While Blade Runner is not canonically part of the Alien franchise, it nevertheless has shaped pretty much what the series is today. Perhaps in large part because the appeal of the original Alien’s titular creature was its mystery. If you watch that 1979 movie while ignoring the decades of sequels and spinoffs that followed, there really is no telling just how intelligent the creature is, nor what exactly it is doing with the bodies that disappear (unless you watch the director’s cut, which in turn contradicts every movie made afterward). The Star Beast is unknowable. And the more we inevitably are forced to learn about it by returning to this universe, the less scary it becomes, beginning with Cameron’s incredibly entertaining Aliens (1986), a grand action-adventure movie that nonetheless turns the aliens into “bugs.” It even gives them a name that makes them less scary: xenomorphs.

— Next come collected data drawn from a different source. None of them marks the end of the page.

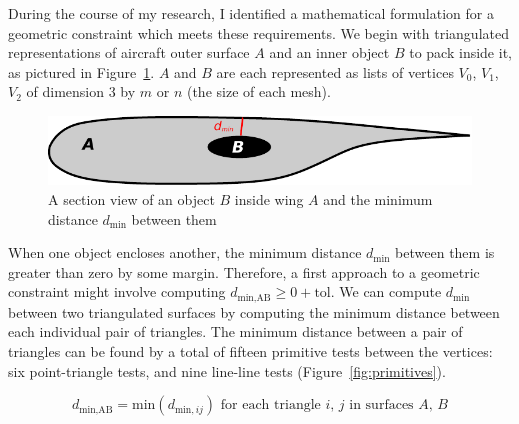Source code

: \documentclass[11pt,letterpaper]{article}
\begin{document}
\qquad During the course of my research, I identified a mathematical formulation for a geometric constraint which meets these requirements.
We begin with triangulated representations of aircraft outer surface $A$ and an inner object $B$ to pack inside it, as pictured in Figure~\ref{fig:schematic}.
$A$ and $B$ are each represented as lists of vertices $V_0$, $V_1$, $V_2$ of dimension 3 by $m$ or $n$ (the size of each mesh).

\begin{figure}[ht]
  \centering
  \includegraphics[width=0.45\linewidth]{figures/schematic}
  \caption{A section view of an object $B$ inside wing $A$ and the minimum distance $d_\text{min}$ between them}
  \label{fig:schematic}
\end{figure}

\qquad When one object encloses another, the minimum distance $d_\text{min}$ between them is greater than zero by some margin.
Therefore, a first approach to a geometric constraint might involve computing $d_\text{min,AB} \geq 0 + \text{tol}$.
We can compute $d_\text{min}$ between two triangulated surfaces by computing the minimum distance between each individual pair of triangles.
The minimum distance between a pair of triangles can be found by a total of fifteen primitive tests between the vertices: six point-triangle tests, and nine line-line tests (Figure~\ref{fig:primitives}). %

\begin{equation}
  \label{eq:dmin}
  d_\text{min,AB} = \text{min}(d_{\text{min},ij}) \text{ for each triangle } i, \, j \text{ in surfaces } A, \, B
\end{equation}
\end{document}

Conversely, the more time we spend grappling with the idea of artificial intelligence and of synthetic living creatures that look like us, but behave decidedly not like us, the more terrifying they become. This is doubly true in the world that Alien: Earth and Alien: Romulus have come into, the latter of which is most interesting when exploring the relationship between protagonist Rain (Cailee Spaeny) and Andy (David Jonsson), a rudimentary and simplistic android she’s known since her childhood. An orphan without family, Rain looks at Andy like her brother, but does he really care about her or can that be programmed away, as another robot attempts to do later in the movie?
That film and this year’s TV series were released in a world where artificial intelligence was no longer an abstract idea. We’re still (thankfully) years or decades away from true general artificial intelligence, or a sentient machine that can think like a human but faster, but the idea is no longer pure fantasy. So Rain’s attachment to her AI companion in Romulus, or Wendy’s existence teasing out a post-death future, becomes far more intriguing to the mind of creators like Scott and Hawley than the monster stalking you on the spaceship.

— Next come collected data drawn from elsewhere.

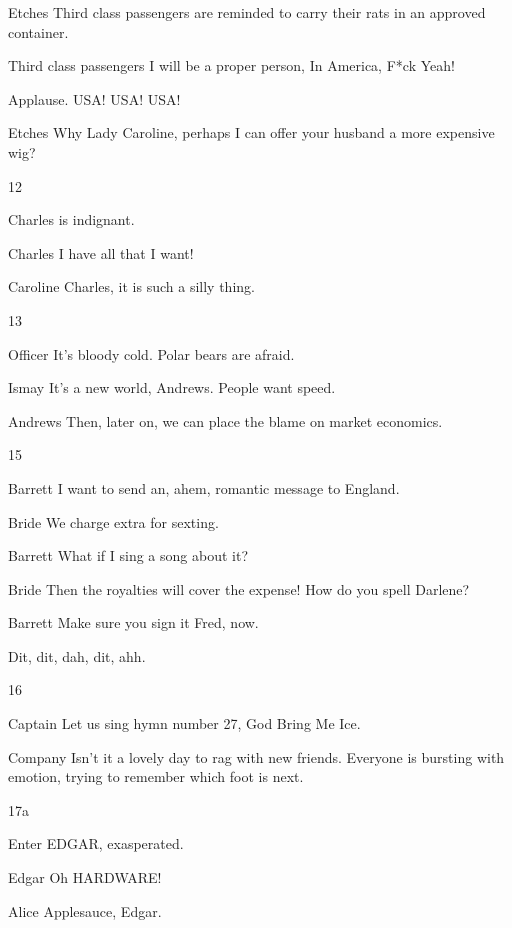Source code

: \documentclass{screenplay}
\newcommand{\andrews}[1]{\begin{dialogue}{Andrews}#1\end{dialogue}}
\newcommand{\alice}[1]{\begin{dialogue}{Alice}#1\end{dialogue}}
\newcommand{\barrett}[1]{\begin{dialogue}{Barrett}#1\end{dialogue}}
\newcommand{\bride}[1]{\begin{dialogue}{Bride}#1\end{dialogue}}
\newcommand{\captain}[1]{\begin{dialogue}{Captain}#1\end{dialogue}}
\newcommand{\caroline}[1]{\begin{dialogue}{Caroline}#1\end{dialogue}}
\newcommand{\charles}[1]{\begin{dialogue}{Charles}#1\end{dialogue}}
\newcommand{\edgar}[1]{\begin{dialogue}{Edgar}#1\end{dialogue}}
\newcommand{\etches}[1]{\begin{dialogue}{Etches}#1\end{dialogue}}
\newcommand{\ismay}[1]{\begin{dialogue}{Ismay}#1\end{dialogue}}
\newcommand{\officer}[1]{\begin{dialogue}{Officer}#1\end{dialogue}}
\newcommand{\third}[1]{\begin{dialogue}{Third class passengers}#1\end{dialogue}}
\newcommand{\company}[1]{\begin{dialogue}{Company}#1\end{dialogue}}
\begin{document}
\etches{
    Third class passengers are reminded to carry their rats in an approved container.
}

\third{
    I will be a proper person,
    In America, F*ck Yeah!
}

Applause.  USA!  USA!  USA!


\etches{
    Why Lady Caroline, perhaps I can offer your husband a more expensive wig?
}

12

Charles is indignant.

\charles{
    I have all that I want!
}

\caroline{
    Charles, it is such a silly thing.
}


13

\officer{
    It's bloody cold.  Polar bears are afraid.
}

\ismay{
    It's a new world, Andrews.  People want speed.
}

\andrews{
    Then, later on, we can place the blame on market economics.
}


15

\barrett{
    I want to send an, ahem, romantic message to England.
}

\bride{
    We charge extra for sexting.
}

\barrett{
    What if I sing a song about it?
}

\bride{
    Then the royalties will cover the expense!
    How do you spell Darlene?
}

\barrett{
    Make sure you sign it Fred, now.
}

Dit, dit, dah, dit, ahh.


16

\captain{
    Let us sing hymn number 27, God Bring Me Ice.
}

\company{
    Isn't it a lovely day to rag with new friends.
    Everyone is bursting with emotion,
    trying to remember which foot is next.
}


17a

Enter EDGAR, exasperated.

\edgar{
    Oh HARDWARE!
}

\alice{
    Applesauce, Edgar.
}
\end{document}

So much so that this fall’s Predator: Badlands is expected to mark another crossover between the Alien and Predator series… except not in the way comic-con crowds probably would expect. Indeed, the big revelation at this year’s SDCC was that Elle Fanning is playing a pair of synthetic characters built by Weyland-Yutani, the same duplicitous company from all the Alien movies. Apparently both of Fanning’s robots will be different in terms of personalities, with one of them bisected from the waist down and forced to rely on the film’s central Predator (Dimitrius Schuster-Koloamatangi) as her companion and protector on a planet so hostile that even the Predators are now prey. But if we know anything about Weyland-Yutani products, it’s that even a Predator might be wise to distrust the Company’s AI and its sing-song flattery and user engagement.
Whatever the future holds for that partnership, what’s clear is that for actual creators, the most fascinating organisms in the Alien franchise were the robots all along. One might even call them perfect.